Attaching consists of the debugger making a system
call, oz_sys_thread_attach, that tells the system to notify the caller whenever the target
thread signals an exception. The target thread will then set an event flag that the caller specified
then it will wait for another event flag the caller specified.
Another kernel mechanism used by the debugger is one where the debugger can tell a target thread to
halt. The system does this by queuing an express ast to the target that causes it to signal an
OZ_HALTED exception. The attach mechanism above is invoked and the debugger is then notified
when the thread halts and the target thread then waits for the debugger to resume it.
A final kernel mechanism is peek and poke.

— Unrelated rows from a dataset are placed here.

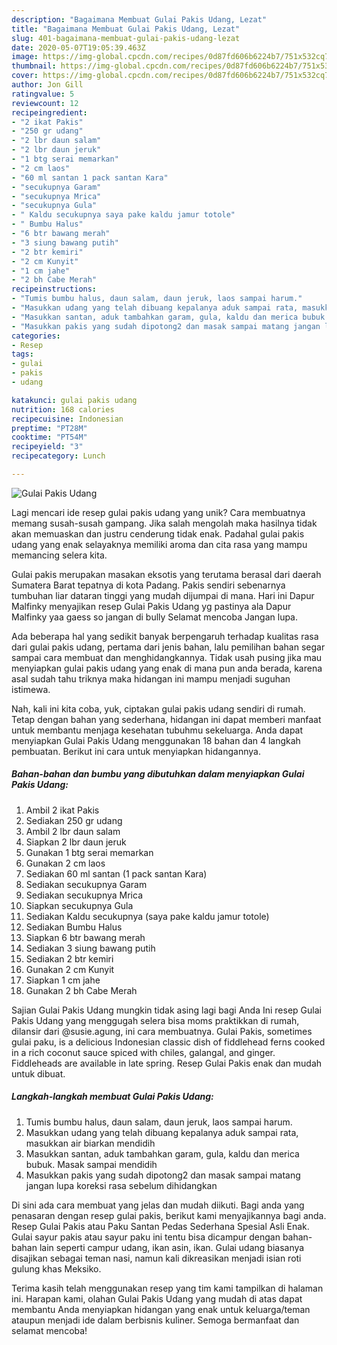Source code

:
 ```yaml
---
description: "Bagaimana Membuat Gulai Pakis Udang, Lezat"
title: "Bagaimana Membuat Gulai Pakis Udang, Lezat"
slug: 401-bagaimana-membuat-gulai-pakis-udang-lezat
date: 2020-05-07T19:05:39.463Z
image: https://img-global.cpcdn.com/recipes/0d87fd606b6224b7/751x532cq70/gulai-pakis-udang-foto-resep-utama.jpg
thumbnail: https://img-global.cpcdn.com/recipes/0d87fd606b6224b7/751x532cq70/gulai-pakis-udang-foto-resep-utama.jpg
cover: https://img-global.cpcdn.com/recipes/0d87fd606b6224b7/751x532cq70/gulai-pakis-udang-foto-resep-utama.jpg
author: Jon Gill
ratingvalue: 5
reviewcount: 12
recipeingredient:
- "2 ikat Pakis"
- "250 gr udang"
- "2 lbr daun salam"
- "2 lbr daun jeruk"
- "1 btg serai memarkan"
- "2 cm laos"
- "60 ml santan 1 pack santan Kara"
- "secukupnya Garam"
- "secukupnya Mrica"
- "secukupnya Gula"
- " Kaldu secukupnya saya pake kaldu jamur totole"
- " Bumbu Halus"
- "6 btr bawang merah"
- "3 siung bawang putih"
- "2 btr kemiri"
- "2 cm Kunyit"
- "1 cm jahe"
- "2 bh Cabe Merah"
recipeinstructions:
- "Tumis bumbu halus, daun salam, daun jeruk, laos sampai harum."
- "Masukkan udang yang telah dibuang kepalanya aduk sampai rata, masukkan air biarkan mendidih"
- "Masukkan santan, aduk tambahkan garam, gula, kaldu dan merica bubuk. Masak sampai mendidih"
- "Masukkan pakis yang sudah dipotong2 dan masak sampai matang jangan lupa koreksi rasa sebelum dihidangkan"
categories:
- Resep
tags:
- gulai
- pakis
- udang

katakunci: gulai pakis udang 
nutrition: 168 calories
recipecuisine: Indonesian
preptime: "PT28M"
cooktime: "PT54M"
recipeyield: "3"
recipecategory: Lunch

---
```



![Gulai Pakis Udang](https://img-global.cpcdn.com/recipes/0d87fd606b6224b7/751x532cq70/gulai-pakis-udang-foto-resep-utama.jpg)

Lagi mencari ide resep gulai pakis udang yang unik? Cara membuatnya memang susah-susah gampang. Jika salah mengolah maka hasilnya tidak akan memuaskan dan justru cenderung tidak enak. Padahal gulai pakis udang yang enak selayaknya memiliki aroma dan cita rasa yang mampu memancing selera kita.

Gulai pakis merupakan masakan eksotis yang terutama berasal dari daerah Sumatera Barat tepatnya di kota Padang. Pakis sendiri sebenarnya tumbuhan liar dataran tinggi yang mudah dijumpai di mana. Hari ini Dapur Malfinky menyajikan resep Gulai Pakis Udang yg pastinya ala Dapur Malfinky yaa gaess so jangan di bully Selamat mencoba Jangan lupa.

Ada beberapa hal yang sedikit banyak berpengaruh terhadap kualitas rasa dari gulai pakis udang, pertama dari jenis bahan, lalu pemilihan bahan segar sampai cara membuat dan menghidangkannya. Tidak usah pusing jika mau menyiapkan gulai pakis udang yang enak di mana pun anda berada, karena asal sudah tahu triknya maka hidangan ini mampu menjadi suguhan istimewa.


Nah, kali ini kita coba, yuk, ciptakan gulai pakis udang sendiri di rumah. Tetap dengan bahan yang sederhana, hidangan ini dapat memberi manfaat untuk membantu menjaga kesehatan tubuhmu sekeluarga. Anda dapat menyiapkan Gulai Pakis Udang menggunakan 18 bahan dan 4 langkah pembuatan. Berikut ini cara untuk menyiapkan hidangannya.

<!--inarticleads1-->

##### Bahan-bahan dan bumbu yang dibutuhkan dalam menyiapkan Gulai Pakis Udang:

1. Ambil 2 ikat Pakis
1. Sediakan 250 gr udang
1. Ambil 2 lbr daun salam
1. Siapkan 2 lbr daun jeruk
1. Gunakan 1 btg serai memarkan
1. Gunakan 2 cm laos
1. Sediakan 60 ml santan (1 pack santan Kara)
1. Sediakan secukupnya Garam
1. Sediakan secukupnya Mrica
1. Siapkan secukupnya Gula
1. Sediakan  Kaldu secukupnya (saya pake kaldu jamur totole)
1. Sediakan  Bumbu Halus
1. Siapkan 6 btr bawang merah
1. Sediakan 3 siung bawang putih
1. Sediakan 2 btr kemiri
1. Gunakan 2 cm Kunyit
1. Siapkan 1 cm jahe
1. Gunakan 2 bh Cabe Merah


Sajian Gulai Pakis Udang mungkin tidak asing lagi bagi Anda Ini resep Gulai Pakis Udang yang menggugah selera bisa moms praktikkan di rumah, dilansir dari @susie.agung, ini cara membuatnya. Gulai Pakis, sometimes gulai paku, is a delicious Indonesian classic dish of fiddlehead ferns cooked in a rich coconut sauce spiced with chiles, galangal, and ginger. Fiddleheads are available in late spring. Resep Gulai Pakis enak dan mudah untuk dibuat. 

<!--inarticleads2-->

##### Langkah-langkah membuat Gulai Pakis Udang:

1. Tumis bumbu halus, daun salam, daun jeruk, laos sampai harum.
1. Masukkan udang yang telah dibuang kepalanya aduk sampai rata, masukkan air biarkan mendidih
1. Masukkan santan, aduk tambahkan garam, gula, kaldu dan merica bubuk. Masak sampai mendidih
1. Masukkan pakis yang sudah dipotong2 dan masak sampai matang jangan lupa koreksi rasa sebelum dihidangkan


Di sini ada cara membuat yang jelas dan mudah diikuti. Bagi anda yang penasaran dengan resep gulai pakis, berikut kami menyajikannya bagi anda. Resep Gulai Pakis atau Paku Santan Pedas Sederhana Spesial Asli Enak. Gulai sayur pakis atau sayur paku ini tentu bisa dicampur dengan bahan-bahan lain seperti campur udang, ikan asin, ikan. Gulai udang biasanya disajikan sebagai teman nasi, namun kali dikreasikan menjadi isian roti gulung khas Meksiko. 

Terima kasih telah menggunakan resep yang tim kami tampilkan di halaman ini. Harapan kami, olahan Gulai Pakis Udang yang mudah di atas dapat membantu Anda menyiapkan hidangan yang enak untuk keluarga/teman ataupun menjadi ide dalam berbisnis kuliner. Semoga bermanfaat dan selamat mencoba!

The debugger uses oz_sys_process_peek and
oz_sys_process_poke to access the target process' address space.
Probably the hardest part of the debugger was interpreting the stabs entries. There are a few things
that have to be programmed around.
- There is no void type, they just have an infinite loop self-reference.
- It defines the char type as being 7 bits (an integer in the range 0..127) instead of 8 bits.

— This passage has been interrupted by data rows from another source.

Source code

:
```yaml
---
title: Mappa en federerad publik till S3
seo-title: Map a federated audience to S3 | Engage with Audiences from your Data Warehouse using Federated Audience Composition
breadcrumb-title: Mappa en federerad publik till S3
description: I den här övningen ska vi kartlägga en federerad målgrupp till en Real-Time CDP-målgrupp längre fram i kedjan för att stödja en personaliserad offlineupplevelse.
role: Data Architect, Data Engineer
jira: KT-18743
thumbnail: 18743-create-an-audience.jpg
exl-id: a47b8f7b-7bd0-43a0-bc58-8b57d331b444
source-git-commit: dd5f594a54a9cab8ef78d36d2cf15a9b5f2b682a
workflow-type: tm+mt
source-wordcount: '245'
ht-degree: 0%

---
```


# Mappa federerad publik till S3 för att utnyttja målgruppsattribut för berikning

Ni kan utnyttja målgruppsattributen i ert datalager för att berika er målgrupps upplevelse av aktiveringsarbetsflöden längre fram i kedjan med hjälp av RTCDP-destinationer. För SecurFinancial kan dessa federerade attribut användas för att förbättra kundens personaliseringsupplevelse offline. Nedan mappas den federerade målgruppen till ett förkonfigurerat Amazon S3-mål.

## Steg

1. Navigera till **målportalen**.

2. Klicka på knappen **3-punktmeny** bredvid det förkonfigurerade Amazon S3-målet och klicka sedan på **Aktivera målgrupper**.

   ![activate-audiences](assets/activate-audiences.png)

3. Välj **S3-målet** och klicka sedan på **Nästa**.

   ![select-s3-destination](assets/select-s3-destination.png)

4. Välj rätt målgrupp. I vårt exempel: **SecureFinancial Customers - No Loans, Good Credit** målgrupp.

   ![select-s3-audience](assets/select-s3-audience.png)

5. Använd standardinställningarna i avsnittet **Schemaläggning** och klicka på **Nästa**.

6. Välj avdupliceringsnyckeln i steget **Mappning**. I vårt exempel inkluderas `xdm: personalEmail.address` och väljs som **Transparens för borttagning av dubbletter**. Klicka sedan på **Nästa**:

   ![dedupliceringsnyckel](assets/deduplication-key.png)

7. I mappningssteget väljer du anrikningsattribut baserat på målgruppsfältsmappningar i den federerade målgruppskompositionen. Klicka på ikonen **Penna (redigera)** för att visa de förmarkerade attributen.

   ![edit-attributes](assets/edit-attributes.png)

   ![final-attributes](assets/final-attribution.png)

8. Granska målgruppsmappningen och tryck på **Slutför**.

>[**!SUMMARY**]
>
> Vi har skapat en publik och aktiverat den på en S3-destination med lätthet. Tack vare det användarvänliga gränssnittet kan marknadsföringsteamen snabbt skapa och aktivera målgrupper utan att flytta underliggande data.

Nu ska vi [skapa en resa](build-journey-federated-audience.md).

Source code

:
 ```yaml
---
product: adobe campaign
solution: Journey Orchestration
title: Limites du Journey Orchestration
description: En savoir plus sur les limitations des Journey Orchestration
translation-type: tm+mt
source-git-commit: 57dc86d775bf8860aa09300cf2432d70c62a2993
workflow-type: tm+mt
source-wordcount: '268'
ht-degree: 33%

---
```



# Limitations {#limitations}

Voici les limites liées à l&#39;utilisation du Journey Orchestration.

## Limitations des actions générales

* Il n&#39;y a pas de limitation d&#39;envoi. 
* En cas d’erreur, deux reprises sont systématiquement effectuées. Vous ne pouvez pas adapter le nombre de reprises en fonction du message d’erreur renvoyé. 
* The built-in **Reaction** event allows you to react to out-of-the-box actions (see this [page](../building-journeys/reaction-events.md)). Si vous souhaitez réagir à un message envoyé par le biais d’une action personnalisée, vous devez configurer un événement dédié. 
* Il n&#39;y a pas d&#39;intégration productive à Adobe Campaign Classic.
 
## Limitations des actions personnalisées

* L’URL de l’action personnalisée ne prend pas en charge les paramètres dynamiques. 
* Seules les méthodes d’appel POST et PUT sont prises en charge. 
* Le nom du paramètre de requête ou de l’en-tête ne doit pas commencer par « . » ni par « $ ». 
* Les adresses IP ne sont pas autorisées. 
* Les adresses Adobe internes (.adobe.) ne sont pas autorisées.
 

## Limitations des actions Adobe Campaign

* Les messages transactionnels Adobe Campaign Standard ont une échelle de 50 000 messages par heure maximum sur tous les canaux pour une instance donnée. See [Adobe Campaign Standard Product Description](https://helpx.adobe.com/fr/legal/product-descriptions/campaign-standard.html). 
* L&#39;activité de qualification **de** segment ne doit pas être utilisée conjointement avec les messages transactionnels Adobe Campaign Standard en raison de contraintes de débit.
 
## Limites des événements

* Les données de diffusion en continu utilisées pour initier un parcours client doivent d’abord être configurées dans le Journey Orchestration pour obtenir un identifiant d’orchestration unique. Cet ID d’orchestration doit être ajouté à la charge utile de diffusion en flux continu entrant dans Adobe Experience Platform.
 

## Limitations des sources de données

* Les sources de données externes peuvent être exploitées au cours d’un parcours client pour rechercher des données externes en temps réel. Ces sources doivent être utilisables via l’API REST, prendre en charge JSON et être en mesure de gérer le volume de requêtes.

- Stab entries don't follow source file order, especially with respect to variable declarations. Like globals
can be defined anywhere in the executable, and static vars can be defined at the end of a module and
stack variables are defined before the enclosing left brace.
The debugger will only work with threads of one process at a time. Also, each time
it gets halted, it will scan a process for newly created threads and attach them.
- debug [-nokernel] [-resume] <thread-id or process-id>
Also, the cli has an option, -debug, that you can put
on the front of commands which will start the debugger running on the given command. So
for example, -debug run somethingimtryingtofix will run the image, suspended, then
start the debugger on it.
- thread-id or process-id is the thread or process to be debugged. All threads
in the target process will be attached and halted. If a thread-id is given, all
threads in the same process will be attached and halted.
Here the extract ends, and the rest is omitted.